[proofplan] We construct the total space by gluing the trivial bundles $U_i \times G$ along the prescribed transition functions. The cocycle identities make the gluing relation an [equivalence relation](/page/Equivalence%20Relation), and the quotient inherits local trivializations from the pieces $U_i \times G$. These trivializations define the smooth structure, the projection, the right $G$-action, and the local sections. Finally, any other principal bundle with the same transition functions receives a canonical map from the glued bundle, and the same compatibility identity proves that this map is independent of the chosen trivializing index. [/proofplan]

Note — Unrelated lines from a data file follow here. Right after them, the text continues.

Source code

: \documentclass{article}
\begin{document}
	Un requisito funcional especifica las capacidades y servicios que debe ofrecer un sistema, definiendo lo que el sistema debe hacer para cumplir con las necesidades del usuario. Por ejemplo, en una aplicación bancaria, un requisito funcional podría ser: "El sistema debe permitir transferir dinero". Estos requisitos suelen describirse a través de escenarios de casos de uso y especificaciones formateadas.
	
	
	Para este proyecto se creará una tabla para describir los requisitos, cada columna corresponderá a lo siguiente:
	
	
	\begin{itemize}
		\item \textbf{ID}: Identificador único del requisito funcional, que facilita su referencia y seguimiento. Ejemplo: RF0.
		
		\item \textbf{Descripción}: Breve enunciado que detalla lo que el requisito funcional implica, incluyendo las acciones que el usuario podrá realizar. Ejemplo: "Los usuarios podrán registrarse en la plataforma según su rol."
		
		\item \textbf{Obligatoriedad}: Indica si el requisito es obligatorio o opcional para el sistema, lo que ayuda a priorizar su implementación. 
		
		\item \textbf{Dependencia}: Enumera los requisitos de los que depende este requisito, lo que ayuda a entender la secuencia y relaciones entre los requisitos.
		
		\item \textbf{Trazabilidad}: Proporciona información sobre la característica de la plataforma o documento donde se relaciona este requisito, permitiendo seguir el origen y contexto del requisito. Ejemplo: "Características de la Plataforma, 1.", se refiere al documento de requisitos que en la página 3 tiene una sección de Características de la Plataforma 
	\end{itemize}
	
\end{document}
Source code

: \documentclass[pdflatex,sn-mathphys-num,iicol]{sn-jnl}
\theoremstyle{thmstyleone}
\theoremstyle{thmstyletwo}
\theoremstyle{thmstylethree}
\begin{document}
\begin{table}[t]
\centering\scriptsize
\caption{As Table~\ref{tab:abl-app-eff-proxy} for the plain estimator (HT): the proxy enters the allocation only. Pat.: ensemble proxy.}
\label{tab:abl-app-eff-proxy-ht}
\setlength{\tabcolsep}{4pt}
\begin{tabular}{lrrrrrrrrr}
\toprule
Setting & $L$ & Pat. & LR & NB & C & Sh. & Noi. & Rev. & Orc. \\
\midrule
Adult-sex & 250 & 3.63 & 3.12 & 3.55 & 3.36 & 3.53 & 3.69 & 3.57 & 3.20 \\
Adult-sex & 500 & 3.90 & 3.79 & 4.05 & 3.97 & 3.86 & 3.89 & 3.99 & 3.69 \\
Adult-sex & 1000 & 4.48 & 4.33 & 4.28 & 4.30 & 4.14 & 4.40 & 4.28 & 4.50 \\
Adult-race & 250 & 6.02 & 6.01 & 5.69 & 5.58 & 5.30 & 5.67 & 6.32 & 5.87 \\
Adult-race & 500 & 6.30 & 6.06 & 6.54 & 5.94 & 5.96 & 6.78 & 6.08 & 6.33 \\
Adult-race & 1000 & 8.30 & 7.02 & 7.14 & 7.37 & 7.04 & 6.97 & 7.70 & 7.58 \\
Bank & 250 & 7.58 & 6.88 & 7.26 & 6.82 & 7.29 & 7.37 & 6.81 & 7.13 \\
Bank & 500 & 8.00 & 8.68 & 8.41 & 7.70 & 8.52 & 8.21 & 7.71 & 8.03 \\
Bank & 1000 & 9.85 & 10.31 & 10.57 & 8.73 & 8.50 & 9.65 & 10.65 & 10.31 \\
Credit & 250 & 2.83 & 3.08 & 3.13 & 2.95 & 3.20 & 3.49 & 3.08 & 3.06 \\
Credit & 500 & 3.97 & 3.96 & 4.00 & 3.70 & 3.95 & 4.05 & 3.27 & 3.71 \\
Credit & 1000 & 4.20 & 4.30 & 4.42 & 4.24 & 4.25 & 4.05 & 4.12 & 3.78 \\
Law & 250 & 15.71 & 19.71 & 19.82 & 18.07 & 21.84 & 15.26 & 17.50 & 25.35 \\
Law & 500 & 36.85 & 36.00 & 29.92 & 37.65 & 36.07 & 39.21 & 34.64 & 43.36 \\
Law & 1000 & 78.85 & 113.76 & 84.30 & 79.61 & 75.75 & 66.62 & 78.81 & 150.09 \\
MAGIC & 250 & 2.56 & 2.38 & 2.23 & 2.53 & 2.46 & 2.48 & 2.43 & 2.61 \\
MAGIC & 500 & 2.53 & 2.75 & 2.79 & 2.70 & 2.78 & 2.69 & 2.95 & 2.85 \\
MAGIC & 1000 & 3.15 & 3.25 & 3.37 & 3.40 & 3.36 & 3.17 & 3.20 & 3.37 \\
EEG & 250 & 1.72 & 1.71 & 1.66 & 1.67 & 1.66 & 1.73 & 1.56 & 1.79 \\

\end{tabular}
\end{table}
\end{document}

[step:Glue the local trivial bundles by the transition functions] Let \begin{align*} E := \bigsqcup_{i \in I} (U_i \times G) \end{align*} be the disjoint union of smooth manifolds, and write $(x,h)_i$ for the point in the $i$-th summand with $x \in U_i$ and $h \in G$. Define a relation $\sim$ on $E$ by declaring \begin{align*} (x,h)_j \sim (x, g_{ij}(x)h)_i \end{align*} whenever $x \in U_i \cap U_j$ and $h \in G$, and then equivalently by the explicit condition \begin{align*} (x,h)_i \sim (y,k)_j \quad \Longleftrightarrow \quad x = y \in U_i \cap U_j \text{ and } k = g_{ji}(x)h. \end{align*} We verify that $\sim$ is an equivalence relation. Reflexivity follows from $g_{ii}(x)=e$, because \begin{align*} h = g_{ii}(x)h. \end{align*} Symmetry follows from $g_{ij}(x)^{-1}=g_{ji}(x)$. Indeed, if $k=g_{ji}(x)h$, then \begin{align*} h = g_{ij}(x)k. \end{align*} For transitivity, suppose \begin{align*} (x,h)_i \sim (x,k)_j \end{align*} and \begin{align*} (x,k)_j \sim (x,\ell)_m. \end{align*} Then $x \in U_i \cap U_j \cap U_m$, \begin{align*} k = g_{ji}(x)h \end{align*} and \begin{align*} \ell = g_{mj}(x)k. \end{align*} Substituting the first identity into the second and using the cocycle identity with indices $m,j,i$ gives \begin{align*} \ell = g_{mj}(x)g_{ji}(x)h = g_{mi}(x)h. \end{align*} Hence $(x,h)_i \sim (x,\ell)_m$. Let \begin{align*} P := E/{\sim} \end{align*} be the quotient set, and denote the equivalence class of $(x,h)_i$ by $[(x,h)_i]$. [/step]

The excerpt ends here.